Drugs from the American Embassy’s Medical Centre have often been sent back for the want of efficacy, United States Food and Drug Administration country director Dr Mathew Thomas said on Friday. “I have a rapid assay tool in my office which is not very… but I have sometimes tested drugs with it. I got a strip of paracetamol and I found that there was absolutely no drug in it,’’ Thomas said at the Indian Pharmaceutical Forum here. “They come to me and say ‘Mathew this is not working’. These are lipid lowering drugs, anti-hypertensives, diabetes drugs… when the patient has taken three-four doses and has not reported the difference in readings that they should have.’’
Watch What Else Is Making News
Thomas later clarified that the rapid test is not too accurate and hence the results may not be admissible for serious regulatory action. He added that it is possible that the medicines he has tested may have contained active ingredients that the assay missed. “The idea was to emphasise the importance of quality. All of this is anecdotal,” he told The Indian Express.
Thomas’s statement came a week after a Union health ministry survey found that the percentage of Not of Standard Quality (NSQ) drugs in India was 3.16 per cent and that of spurious drugs 0.0245 per cent. Of the 47,012 samples tested for the survey, 13 were found spurious and 1,850 NSQ.
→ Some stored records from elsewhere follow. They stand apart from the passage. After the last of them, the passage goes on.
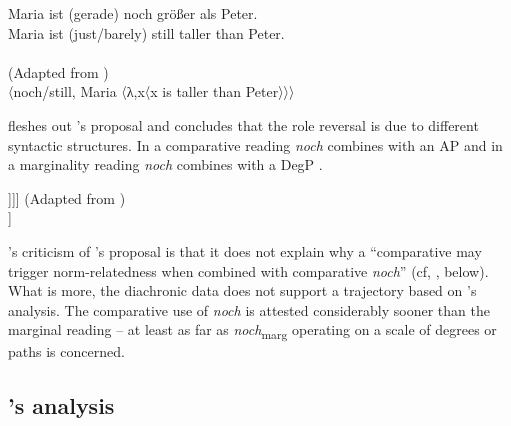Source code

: \documentclass[output=paper]{langsci/langscibook}
\begin{document}
\ea\gll Maria ist (gerade) noch größer als Peter.\\
       Maria ist {(just/barely)} still taller than Peter.\\
 \label{NOCH_MARG_EXP} \\
\ex  (Adapted from \citealt[ex. 47']{koenig1977}) \\
     〈noch/still, Maria 〈λ,x〈x is taller than Peter〉〉〉 \label{koenigs_noch_marg}
\z

\noindent\citet{umbach2009a_comp} fleshes out \citeauthor{koenig1977}'s \citeyearpar{koenig1977} proposal and concludes that the role reversal is due to different syntactic structures. In a comparative reading \textit{noch} combines with an AP  and in a marginality reading \textit{noch} combines with a DegP .

\begin{exe}
\label{NOCH_COMP_EXPPrime}\relax [$_{\textnormal{\footnotesize{CP}}}$ Maria [$_{\textnormal{\footnotesize{VP}}}$ ist [$_{\textnormal{\footnotesize{DegP}}}$ \textbf{[$_{\textbf{\footnotesize{AP}}}$ noch [$_{\textbf{\footnotesize{AP}}}$ größer ]]} [als Adam]]]]
 (Adapted from \citealt[ex. 17b, 18b]{umbach2009a_comp})\label{NOCH_MARG_EXPPrime}\\\relax [$_{\textnormal{\footnotesize{CP}}}$ Maria [$_{\textnormal{\footnotesize{VP}}}$ ist \textbf{[$_{\textbf{\footnotesize{DegP}}}$ noch [$_{\textbf{\footnotesize{DegP}}}$ [$_{\textbf{\footnotesize{AP}}}$ größer] [als Peter]]]} ]] 
\end{exe}


\noindent\citeauthor{umbach2009a_comp}'s \citeyearpar{umbach2009a_comp} criticism of \citeauthor{koenig1977}'s \citeyearpar{koenig1977} proposal is that it does not explain why a ``comparative may trigger norm-relatedness when combined with comparative \textit{noch}'' (cf, , below). What is more, the diachronic data does not support a trajectory based on \citeauthor{koenig1977}'s analysis. The comparative use of \textit{noch} is attested considerably sooner than the marginal reading -- at least as far as \textit{noch}\textsubscript{marg} operating on a scale of degrees or paths is concerned.

\subsection{\citeauthor{umbach2009a_comp}'s \citeyearpar{umbach2009a_comp} analysis} \label{SubSec_umbach_analysis}
\end{document}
Separately, guidelines were released at the two-day forum on data reliability as regulators from the US, Europe and India addressed issues of quality control and data integrity. They emphasised quality is a culture and that Indian companies have often found to be wanting even in the quality of applications submitted. The importance of foolproof paperwork and preservation of documents was highlighted.